4. Méthode Cognet : pourquoi dessiner une famille imaginaire ?
Cognet recommande de demander à l'enfant de dessiner une famille imaginaire plutôt qu'une famille réelle. Cette approche a deux objectifs majeurs :
- Éviter d'activer les angoisses liées à la situation familiale réelle, ce qui permet d'obtenir un dessin plus spontané.
- Standardiser les réponses afin de faciliter la comparaison entre différents enfants.
En pratique, le praticien explique que l'enfant peut imaginer des personnages qui ne correspondent pas à sa réalité, offrant ainsi un espace sécurisé pour l'expression de ses émotions.
5. Grille de Vanhutton : signes de culpabilité
Vanhutton a identifié des symboles graphiques associés à la culpabilité. Le signe le plus révélateur est le personnage barré volontairement. Le geste de rayer un personnage traduit souvent un désir de le supprimer ou de le punir, reflet d'un sentiment de culpabilité interne.
6. Lecture analytique : déplacement de la pulsion
Dans la lecture analytique, le déplacement de la pulsion se manifeste lorsqu'un enfant dessine un personnage d'âge ou de sexe différent du sien.

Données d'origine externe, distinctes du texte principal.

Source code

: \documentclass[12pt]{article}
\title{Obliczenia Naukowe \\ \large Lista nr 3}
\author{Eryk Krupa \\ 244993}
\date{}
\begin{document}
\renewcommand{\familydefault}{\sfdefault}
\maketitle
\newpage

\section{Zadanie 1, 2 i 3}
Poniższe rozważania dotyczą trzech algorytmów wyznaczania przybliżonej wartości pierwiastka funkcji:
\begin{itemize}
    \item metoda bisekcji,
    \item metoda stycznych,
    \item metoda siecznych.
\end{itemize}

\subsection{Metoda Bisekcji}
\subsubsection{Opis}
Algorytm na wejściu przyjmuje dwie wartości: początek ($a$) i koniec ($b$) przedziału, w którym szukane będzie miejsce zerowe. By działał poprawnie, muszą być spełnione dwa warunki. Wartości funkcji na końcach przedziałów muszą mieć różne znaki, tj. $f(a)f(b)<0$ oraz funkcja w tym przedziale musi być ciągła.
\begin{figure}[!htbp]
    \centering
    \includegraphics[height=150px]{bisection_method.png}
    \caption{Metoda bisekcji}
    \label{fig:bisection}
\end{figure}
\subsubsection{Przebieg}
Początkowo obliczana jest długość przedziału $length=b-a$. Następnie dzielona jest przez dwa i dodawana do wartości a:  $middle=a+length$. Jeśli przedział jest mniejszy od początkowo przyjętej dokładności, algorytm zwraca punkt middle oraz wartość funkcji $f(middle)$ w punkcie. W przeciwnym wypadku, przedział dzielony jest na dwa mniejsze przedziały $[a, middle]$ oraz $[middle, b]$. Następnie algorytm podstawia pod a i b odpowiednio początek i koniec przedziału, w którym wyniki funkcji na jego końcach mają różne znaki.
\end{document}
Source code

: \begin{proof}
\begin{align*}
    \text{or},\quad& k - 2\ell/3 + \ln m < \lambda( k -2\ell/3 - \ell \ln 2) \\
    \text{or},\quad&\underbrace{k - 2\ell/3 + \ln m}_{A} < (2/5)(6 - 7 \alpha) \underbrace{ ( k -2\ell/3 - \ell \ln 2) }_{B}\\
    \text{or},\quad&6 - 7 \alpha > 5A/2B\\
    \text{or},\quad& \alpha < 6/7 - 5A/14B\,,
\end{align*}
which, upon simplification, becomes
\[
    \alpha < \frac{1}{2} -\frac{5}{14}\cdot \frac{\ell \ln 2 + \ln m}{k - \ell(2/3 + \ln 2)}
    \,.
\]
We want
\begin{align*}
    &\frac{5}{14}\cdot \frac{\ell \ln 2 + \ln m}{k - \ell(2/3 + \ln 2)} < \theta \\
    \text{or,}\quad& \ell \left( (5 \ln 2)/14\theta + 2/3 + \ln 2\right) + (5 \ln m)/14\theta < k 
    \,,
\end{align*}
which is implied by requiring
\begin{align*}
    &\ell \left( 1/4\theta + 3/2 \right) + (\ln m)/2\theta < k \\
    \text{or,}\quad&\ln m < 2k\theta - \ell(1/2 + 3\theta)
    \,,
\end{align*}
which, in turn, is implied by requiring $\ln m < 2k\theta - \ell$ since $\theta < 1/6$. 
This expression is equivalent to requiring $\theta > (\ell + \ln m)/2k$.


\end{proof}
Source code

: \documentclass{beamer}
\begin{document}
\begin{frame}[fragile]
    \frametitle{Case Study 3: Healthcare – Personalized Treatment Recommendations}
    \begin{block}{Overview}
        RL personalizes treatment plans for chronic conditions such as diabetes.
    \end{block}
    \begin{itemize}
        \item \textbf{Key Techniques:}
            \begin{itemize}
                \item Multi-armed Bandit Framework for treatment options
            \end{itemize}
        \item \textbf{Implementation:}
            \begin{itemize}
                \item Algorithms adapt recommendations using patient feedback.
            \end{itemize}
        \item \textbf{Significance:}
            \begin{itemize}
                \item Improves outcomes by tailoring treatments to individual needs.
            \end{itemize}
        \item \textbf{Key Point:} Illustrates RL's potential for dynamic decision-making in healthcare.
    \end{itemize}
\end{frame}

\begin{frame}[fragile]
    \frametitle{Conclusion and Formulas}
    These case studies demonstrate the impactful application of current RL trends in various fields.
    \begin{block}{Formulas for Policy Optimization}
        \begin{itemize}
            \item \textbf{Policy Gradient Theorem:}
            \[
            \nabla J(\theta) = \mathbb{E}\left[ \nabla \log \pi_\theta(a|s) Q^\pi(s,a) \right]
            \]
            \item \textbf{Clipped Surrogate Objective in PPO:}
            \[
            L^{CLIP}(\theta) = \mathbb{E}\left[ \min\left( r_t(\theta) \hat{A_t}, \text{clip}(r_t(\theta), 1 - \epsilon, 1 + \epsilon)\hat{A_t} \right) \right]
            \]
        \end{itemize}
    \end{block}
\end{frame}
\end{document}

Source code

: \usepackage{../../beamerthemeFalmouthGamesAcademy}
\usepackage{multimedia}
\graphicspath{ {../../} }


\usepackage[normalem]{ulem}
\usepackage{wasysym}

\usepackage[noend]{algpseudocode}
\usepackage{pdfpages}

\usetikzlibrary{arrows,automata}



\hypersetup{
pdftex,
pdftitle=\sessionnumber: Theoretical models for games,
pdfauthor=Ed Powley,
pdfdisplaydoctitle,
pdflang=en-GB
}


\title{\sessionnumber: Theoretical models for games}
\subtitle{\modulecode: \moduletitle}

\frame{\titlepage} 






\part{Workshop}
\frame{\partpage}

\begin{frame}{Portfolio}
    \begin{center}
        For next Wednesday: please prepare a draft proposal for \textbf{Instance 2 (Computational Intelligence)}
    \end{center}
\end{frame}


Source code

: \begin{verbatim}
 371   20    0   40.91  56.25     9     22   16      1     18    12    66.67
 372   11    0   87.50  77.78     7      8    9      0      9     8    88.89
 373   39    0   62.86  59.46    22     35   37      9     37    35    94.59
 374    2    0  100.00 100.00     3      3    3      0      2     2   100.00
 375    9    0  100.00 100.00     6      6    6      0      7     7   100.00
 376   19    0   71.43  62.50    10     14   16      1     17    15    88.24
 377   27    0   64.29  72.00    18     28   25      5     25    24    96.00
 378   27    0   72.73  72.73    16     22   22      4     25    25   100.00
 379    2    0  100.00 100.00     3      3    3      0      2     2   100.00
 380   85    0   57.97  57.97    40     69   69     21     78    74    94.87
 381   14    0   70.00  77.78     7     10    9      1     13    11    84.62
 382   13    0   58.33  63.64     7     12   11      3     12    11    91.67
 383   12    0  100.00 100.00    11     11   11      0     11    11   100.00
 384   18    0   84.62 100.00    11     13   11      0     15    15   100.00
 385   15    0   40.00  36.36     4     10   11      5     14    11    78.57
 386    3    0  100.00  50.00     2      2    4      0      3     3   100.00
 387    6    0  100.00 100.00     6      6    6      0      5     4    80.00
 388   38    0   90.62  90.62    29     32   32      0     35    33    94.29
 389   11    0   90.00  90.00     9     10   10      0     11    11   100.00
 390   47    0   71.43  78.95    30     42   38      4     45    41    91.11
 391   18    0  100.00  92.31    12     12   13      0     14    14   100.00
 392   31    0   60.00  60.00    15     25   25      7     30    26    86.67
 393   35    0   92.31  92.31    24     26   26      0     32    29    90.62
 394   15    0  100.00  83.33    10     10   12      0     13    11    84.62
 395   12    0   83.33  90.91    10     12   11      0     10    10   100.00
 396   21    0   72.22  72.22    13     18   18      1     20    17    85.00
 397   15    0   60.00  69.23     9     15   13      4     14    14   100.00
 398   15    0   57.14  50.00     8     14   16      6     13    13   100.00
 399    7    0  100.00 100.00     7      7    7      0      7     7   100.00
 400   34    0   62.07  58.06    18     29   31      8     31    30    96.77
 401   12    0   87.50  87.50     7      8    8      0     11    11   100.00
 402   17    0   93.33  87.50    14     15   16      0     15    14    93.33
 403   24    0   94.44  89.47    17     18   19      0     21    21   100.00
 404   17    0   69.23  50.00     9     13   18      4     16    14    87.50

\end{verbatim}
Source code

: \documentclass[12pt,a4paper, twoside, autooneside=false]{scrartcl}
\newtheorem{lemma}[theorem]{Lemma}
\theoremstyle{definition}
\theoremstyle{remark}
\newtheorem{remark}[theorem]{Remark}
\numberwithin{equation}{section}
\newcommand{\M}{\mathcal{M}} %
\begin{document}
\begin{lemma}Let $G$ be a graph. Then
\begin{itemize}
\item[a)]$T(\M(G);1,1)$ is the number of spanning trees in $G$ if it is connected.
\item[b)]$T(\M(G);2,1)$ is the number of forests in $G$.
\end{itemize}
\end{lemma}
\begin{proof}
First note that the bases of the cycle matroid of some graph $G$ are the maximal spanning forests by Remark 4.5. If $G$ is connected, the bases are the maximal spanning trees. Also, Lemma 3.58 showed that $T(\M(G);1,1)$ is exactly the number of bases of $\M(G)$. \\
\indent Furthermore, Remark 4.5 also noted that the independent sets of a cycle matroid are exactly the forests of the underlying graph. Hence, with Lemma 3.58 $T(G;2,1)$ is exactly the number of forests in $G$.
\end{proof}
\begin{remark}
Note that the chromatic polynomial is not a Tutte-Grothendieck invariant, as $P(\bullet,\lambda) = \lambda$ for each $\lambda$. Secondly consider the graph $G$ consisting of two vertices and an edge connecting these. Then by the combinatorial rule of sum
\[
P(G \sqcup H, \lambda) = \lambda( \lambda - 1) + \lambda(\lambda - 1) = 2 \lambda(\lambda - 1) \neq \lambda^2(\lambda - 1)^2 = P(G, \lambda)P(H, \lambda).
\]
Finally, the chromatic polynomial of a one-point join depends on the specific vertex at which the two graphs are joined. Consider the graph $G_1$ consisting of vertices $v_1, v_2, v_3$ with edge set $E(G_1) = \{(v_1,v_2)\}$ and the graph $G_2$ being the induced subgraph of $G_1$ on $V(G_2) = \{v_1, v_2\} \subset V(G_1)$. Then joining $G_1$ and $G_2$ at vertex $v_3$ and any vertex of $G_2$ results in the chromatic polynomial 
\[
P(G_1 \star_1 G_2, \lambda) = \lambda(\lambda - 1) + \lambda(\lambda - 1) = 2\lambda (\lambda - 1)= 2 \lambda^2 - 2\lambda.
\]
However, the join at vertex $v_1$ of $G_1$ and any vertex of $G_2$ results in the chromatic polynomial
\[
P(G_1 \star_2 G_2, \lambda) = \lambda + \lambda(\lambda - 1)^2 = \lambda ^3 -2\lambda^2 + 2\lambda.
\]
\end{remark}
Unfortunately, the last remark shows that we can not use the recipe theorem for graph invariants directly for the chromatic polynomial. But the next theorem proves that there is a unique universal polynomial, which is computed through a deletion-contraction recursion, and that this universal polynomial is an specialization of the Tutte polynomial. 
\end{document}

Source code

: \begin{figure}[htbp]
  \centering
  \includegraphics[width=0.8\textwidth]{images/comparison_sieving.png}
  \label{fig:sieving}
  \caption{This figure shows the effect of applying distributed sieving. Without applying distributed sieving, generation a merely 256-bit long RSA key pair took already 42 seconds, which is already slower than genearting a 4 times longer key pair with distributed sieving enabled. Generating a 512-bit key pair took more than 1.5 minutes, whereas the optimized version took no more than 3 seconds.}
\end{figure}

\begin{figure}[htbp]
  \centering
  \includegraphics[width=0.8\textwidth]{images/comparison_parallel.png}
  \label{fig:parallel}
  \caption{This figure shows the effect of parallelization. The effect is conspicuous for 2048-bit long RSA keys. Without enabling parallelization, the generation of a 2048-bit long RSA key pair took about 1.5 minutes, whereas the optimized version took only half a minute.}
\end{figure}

Ce changement indique que l'enfant projette ses désirs ou ses peurs sur un autre sujet, un mécanisme de défense classique.
7. Stade graphique : apparition du sol et du ciel
Le stade où le sol et le ciel sont figurés correspond au stade localisé entre 6 et 8 ans. À ce stade, l'enfant commence à structurer son espace de façon plus réaliste, intégrant des éléments de perspective et de contexte environnemental.
8. Synthèse des critères clés
Pour résumer, voici un tableau récapitulatif des principaux indicateurs selon chaque méthode :
- Corman
- Zone blanche = zone d'interdit
- Personnage central = valorisation
- Proximité des personnages = cohésion émotionnelle
- Cognet
- Dessin d'une famille imaginaire = réduction de l'angoisse
- Vanhutton
- Personnage barré = culpabilité
- Lecture normative
- Lacunes/dissymétrie = retard de 3 ans
- Stade 6‑8 ans = sol et ciel apparaissent
9. Applications pratiques pour les cliniciens
Lorsque vous analysez un dessin de famille, suivez ces étapes :
- Observer la position des personnages (centre, bord, hauteur).
- Identifier les zones blanches et les traits barrés.
- Comparer le niveau graphique au stade d'âge attendu (sol, ciel, proportion).
- Utiliser la méthode Cognet pour proposer un dessin imaginaire si le dessin réel révèle trop d'angoisse.
- Noter les signes de déplacement (âge/sexes différents) pour explorer les pulsions sous-jacentes.
Ces observations, combinées à l'entretien clinique, permettent d'élaborer une hypothèse diagnostique plus précise.
10. Conclusion
L'analyse du dessin de la famille chez l'enfant est un champ riche où se croisent le développement graphique, les dynamiques émotionnelles et les mécanismes de défense. Maîtriser les critères de Corman, Cognet et Vanhutton, ainsi que les repères de lecture normative, offre aux praticiens un outil puissant pour accéder aux mondes internes des jeunes patients.